Print each of the entries exactly, leaving nothing out.

Stored data entries
_____

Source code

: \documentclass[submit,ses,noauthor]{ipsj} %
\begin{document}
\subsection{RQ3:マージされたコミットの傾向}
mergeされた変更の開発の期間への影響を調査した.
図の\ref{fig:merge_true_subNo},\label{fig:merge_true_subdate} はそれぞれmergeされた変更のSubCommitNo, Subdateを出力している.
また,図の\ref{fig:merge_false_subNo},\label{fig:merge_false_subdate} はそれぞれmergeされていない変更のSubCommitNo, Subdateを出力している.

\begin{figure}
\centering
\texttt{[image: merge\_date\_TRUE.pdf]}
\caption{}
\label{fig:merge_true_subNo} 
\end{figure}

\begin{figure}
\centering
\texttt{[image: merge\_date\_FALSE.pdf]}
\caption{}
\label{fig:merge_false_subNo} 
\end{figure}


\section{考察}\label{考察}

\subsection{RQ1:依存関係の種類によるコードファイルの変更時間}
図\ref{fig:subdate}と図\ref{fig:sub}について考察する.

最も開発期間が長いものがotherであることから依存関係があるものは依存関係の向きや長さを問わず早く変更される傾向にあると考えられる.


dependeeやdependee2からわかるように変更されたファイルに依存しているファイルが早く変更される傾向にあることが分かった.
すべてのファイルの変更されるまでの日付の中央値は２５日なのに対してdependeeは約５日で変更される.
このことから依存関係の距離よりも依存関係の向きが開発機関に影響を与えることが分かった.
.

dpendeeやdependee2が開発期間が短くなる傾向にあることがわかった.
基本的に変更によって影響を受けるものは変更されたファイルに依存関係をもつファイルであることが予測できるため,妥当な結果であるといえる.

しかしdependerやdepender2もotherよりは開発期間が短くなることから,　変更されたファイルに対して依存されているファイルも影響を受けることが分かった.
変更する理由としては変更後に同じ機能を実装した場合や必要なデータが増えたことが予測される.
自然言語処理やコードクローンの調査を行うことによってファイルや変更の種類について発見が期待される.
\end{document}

_____

__TASK ANSWER__
Source code

: \documentclass[submit,ses,noauthor]{ipsj} %
\begin{document}
\subsection{RQ3:マージされたコミットの傾向}
mergeされた変更の開発の期間への影響を調査した.
図の\ref{fig:merge_true_subNo},\label{fig:merge_true_subdate} はそれぞれmergeされた変更のSubCommitNo, Subdateを出力している.
また,図の\ref{fig:merge_false_subNo},\label{fig:merge_false_subdate} はそれぞれmergeされていない変更のSubCommitNo, Subdateを出力している.

\begin{figure}
\centering
\texttt{[image: merge\_date\_TRUE.pdf]}
\caption{}
\label{fig:merge_true_subNo} 
\end{figure}

\begin{figure}
\centering
\texttt{[image: merge\_date\_FALSE.pdf]}
\caption{}
\label{fig:merge_false_subNo} 
\end{figure}


\section{考察}\label{考察}

\subsection{RQ1:依存関係の種類によるコードファイルの変更時間}
図\ref{fig:subdate}と図\ref{fig:sub}について考察する.

最も開発期間が長いものがotherであることから依存関係があるものは依存関係の向きや長さを問わず早く変更される傾向にあると考えられる.


dependeeやdependee2からわかるように変更されたファイルに依存しているファイルが早く変更される傾向にあることが分かった.
すべてのファイルの変更されるまでの日付の中央値は２５日なのに対してdependeeは約５日で変更される.
このことから依存関係の距離よりも依存関係の向きが開発機関に影響を与えることが分かった.
.

dpendeeやdependee2が開発期間が短くなる傾向にあることがわかった.
基本的に変更によって影響を受けるものは変更されたファイルに依存関係をもつファイルであることが予測できるため,妥当な結果であるといえる.

しかしdependerやdepender2もotherよりは開発期間が短くなることから,　変更されたファイルに対して依存されているファイルも影響を受けることが分かった.
変更する理由としては変更後に同じ機能を実装した場合や必要なデータが増えたことが予測される.
自然言語処理やコードクローンの調査を行うことによってファイルや変更の種類について発見が期待される.
\end{document}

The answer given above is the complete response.